High quality research does not only mean to publish meaningful results. It is much more about convincing readers that this result is sound and reproducable.
An accessible documentation of the project that shows how the project was developed, the simulations were performed and analysed and how the paper was written, is very convincing.
Apart from credibility, there are other reasons to keep a documentation of ongoing research projects.
We should find a Best practice of Documentation for projects in the Workpage 6, consisting of minimal requirements and recommendations.
This list is a suggestion and is open for debate and contributions. (Please comment and edit on GitHub!)

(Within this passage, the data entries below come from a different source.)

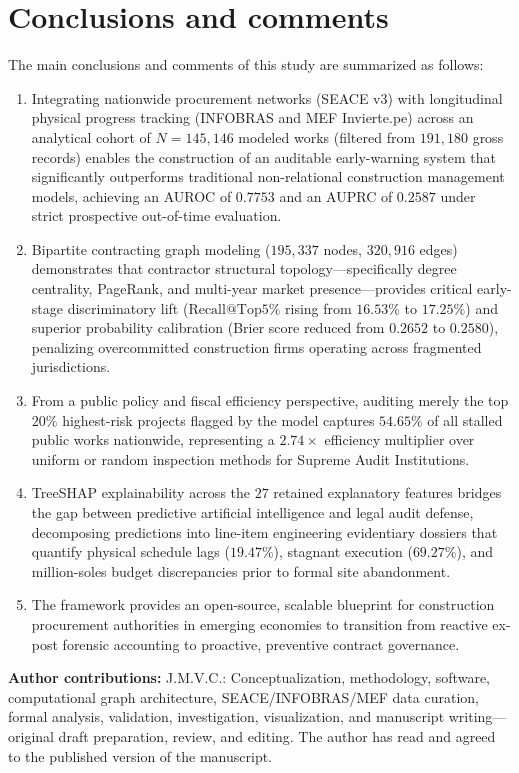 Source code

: \documentclass[10pt,a4paper]{article}
\begin{document}
\section*{Conclusions and comments}
The main conclusions and comments of this study are summarized as follows:
\begin{enumerate}
    \item Integrating nationwide procurement networks (SEACE v3) with longitudinal physical progress tracking (INFOBRAS and MEF Invierte.pe) across an analytical cohort of $N = 145,146$ modeled works (filtered from $191,180$ gross records) enables the construction of an auditable early-warning system that significantly outperforms traditional non-relational construction management models, achieving an AUROC of $0.7753$ and an AUPRC of $0.2587$ under strict prospective out-of-time evaluation.
    \item Bipartite contracting graph modeling ($195,337$ nodes, $320,916$ edges) demonstrates that contractor structural topology---specifically degree centrality, PageRank, and multi-year market presence---provides critical early-stage discriminatory lift ($\text{Recall@Top5\%}$ rising from $16.53\%$ to $17.25\%$) and superior probability calibration (Brier score reduced from $0.2652$ to $0.2580$), penalizing overcommitted construction firms operating across fragmented jurisdictions.
    \item From a public policy and fiscal efficiency perspective, auditing merely the top $20\%$ highest-risk projects flagged by the model captures $54.65\%$ of all stalled public works nationwide, representing a $2.74\times$ efficiency multiplier over uniform or random inspection methods for Supreme Audit Institutions.
    \item TreeSHAP explainability across the $27$ retained explanatory features bridges the gap between predictive artificial intelligence and legal audit defense, decomposing predictions into line-item engineering evidentiary dossiers that quantify physical schedule lags ($19.47\%$), stagnant execution ($69.27\%$), and million-soles budget discrepancies prior to formal site abandonment.
    \item The framework provides an open-source, scalable blueprint for construction procurement authorities in emerging economies to transition from reactive ex-post forensic accounting to proactive, preventive contract governance.
\end{enumerate}

\noindent\textbf{Author contributions:} J.M.V.C.: Conceptualization, methodology, software, computational graph architecture, SEACE/INFOBRAS/MEF data curation, formal analysis, validation, investigation, visualization, and manuscript writing---original draft preparation, review, and editing. The author has read and agreed to the published version of the manuscript.
\vspace{0.2cm}
\end{document}
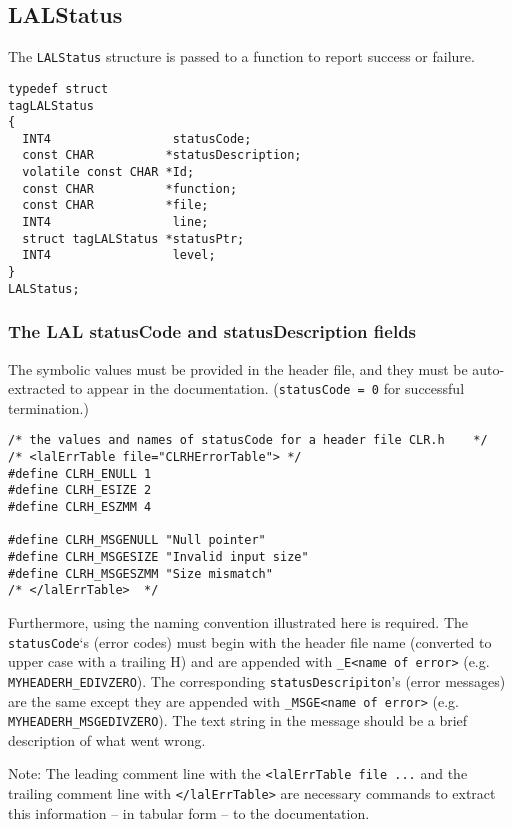 \documentclass[]{ligodcc}
\renewcommand{\texttt}[1]{{\ttfamily\color{blue}#1}}
\begin{document}
\subsection{ {\texttt {LALStatus}}}
\label{ssec:lalstatus}

The {\tt LALStatus} structure is passed to a function to report
success or failure.
{\footnotesize
\begin{verbatim}
typedef struct
tagLALStatus
{
  INT4                 statusCode;
  const CHAR          *statusDescription;
  volatile const CHAR *Id;
  const CHAR          *function;
  const CHAR          *file;
  INT4                 line;
  struct tagLALStatus *statusPtr;
  INT4                 level;
}
LALStatus;
\end{verbatim}}

\subsubsection{The LAL {\texttt {statusCode}} and 
{\texttt {statusDescription}} fields }

 The symbolic values must be provided in the header file, and they
must  be auto-extracted to appear in the documentation.  
({\tt statusCode = 0} for successful termination.)

{\footnotesize
\begin{verbatim}
/* the values and names of statusCode for a header file CLR.h    */
/* <lalErrTable file="CLRHErrorTable"> */
#define CLRH_ENULL 1
#define CLRH_ESIZE 2
#define CLRH_ESZMM 4
  
#define CLRH_MSGENULL "Null pointer"
#define CLRH_MSGESIZE "Invalid input size"
#define CLRH_MSGESZMM "Size mismatch"
/* </lalErrTable>  */
\end{verbatim}}

Furthermore, using the naming convention illustrated here is required.
The  {\tt statusCode}`s (error codes) must begin with the header file name
(converted to upper case with a trailing H)  and are appended with
{\tt \_E<name of error>} (e.g. {\tt MYHEADERH\_EDIVZERO}). The
corresponding {\tt statusDescripiton}'s (error messages) are the same
except they are appended with {\tt \_MSGE<name of error>} (e.g. {\tt
MYHEADERH\_MSGEDIVZERO}).  The text string in the message should be a
brief description of what went wrong.

Note: The leading comment line with the {\tt <lalErrTable file ...}
and the trailing comment line with {\tt </lalErrTable>} are necessary
commands to extract this information -- in tabular form -- to the
documentation.
\end{document}
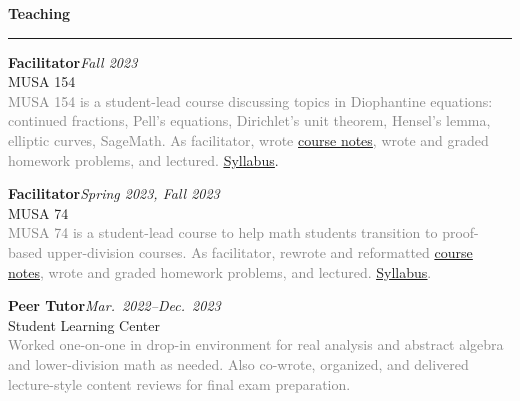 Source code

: \documentclass{article}
\renewcommand{\section}[1]{{\color{headercolor}\LARGE
    \textbf{#1\phantom{p}}\hrule}}
\newcommand{\entry}[5]{{\large\textbf{#1}}\hfill\textit{#3}\\
    #2\hfill\\
    \textcolor{gray}{#5}}
\newcommand{\award}[3]{{\large\textbf{#1}}\hfill\textit{#2}\\
    \textcolor{gray}{#3}}
\begin{document}



\newpage

\addtolength{\topmargin}{0.8in}
\vspace{10em}


\section{Teaching}

\entry{Facilitator}{MUSA 154}{Fall 2023}{}
{MUSA 154 is a student-lead course discussing topics in Diophantine equations: continued fractions, Pell's equations, Dirichlet's unit theorem, Hensel's lemma, elliptic curves, SageMath. As facilitator, wrote \underline{\href{https://dfoiler.github.io/notes/154/notes.pdf}{course notes}}, wrote and graded homework problems, and lectured. \href{https://drive.google.com/file/d/1rFrRkBsHJudkTDIoJZ76rk3sxnTt2ntE/view}{\underline{Syllabus}}}.

\entry{Facilitator}{MUSA 74}{Spring 2023, Fall 2023}{}
{MUSA 74 is a student-lead course to help math students transition to proof-based upper-division courses. As facilitator, rewrote and reformatted \underline{\href{https://musa-berk.github.io/MUSA-74/notes.pdf}{course notes}}, wrote and graded homework problems, and lectured. \href{https://musa-berk.github.io/MUSA-74/syllabus.pdf}{\underline{Syllabus}}.}

\entry{Peer Tutor}{Student Learning Center}{Mar.~2022--Dec.~2023}{4 hours/week}
{Worked one-on-one in drop-in environment for real analysis and abstract algebra and lower-division math as needed. Also co-wrote, organized, and delivered lecture-style content reviews for final exam preparation.}


\iffalse
    \entry{Peer Tutor}{LASA Math Department}{Sept.~2018--Present}{3 hours/week}
    {Formed relationships while tutoring one-on-one Precalculus, Linear Algebra, and Logic. Conveyed some metamathematics.}
\fi
\end{document}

A project consists of many things which are not documented by version control. This includes reading papers, writing, software tools you use, offline drawings and notes on paper or in paper notebooks, meetings, conferences and important decisions.
Therefore we recommend:
For instance a logbook to keep track of all other activities in the project. This could be a simple text file or table that looks like this:
date | note | reference |
---|---|---|
02.06.2014 | I read this paper that said "This correlation is significant" | Author 2013 Journal |
02.06.2014 | met with Sonia to talk about paper: Figure 1 should be the one showing A affecting B. | |
01.06.2014 | edited figure 3: included plot of correlation X~Y | hash: #4a3fd21 |
... | ... | ... |
Avoid redundancies: For instance, the last example in the logbook is redundand with the information of a git commit for version control. But to some extend, this allows syncing the log with the git history.
By keeping track of changes like this, you will be able to reconstruct the path of the project, understand decisions you made earlier and enable others to follow your work.
Of course, documentation is costly in terms of working time and it is competing with the time you spend on the actual research. And the time invested only pays off indirectly or as an insurance if something goes wrong. It is a trade off.
As a rule of thumb, 10--15 minutes each day should be invested in documentation. The better it is included in the daily workflow and computer set-up, the less time it takes.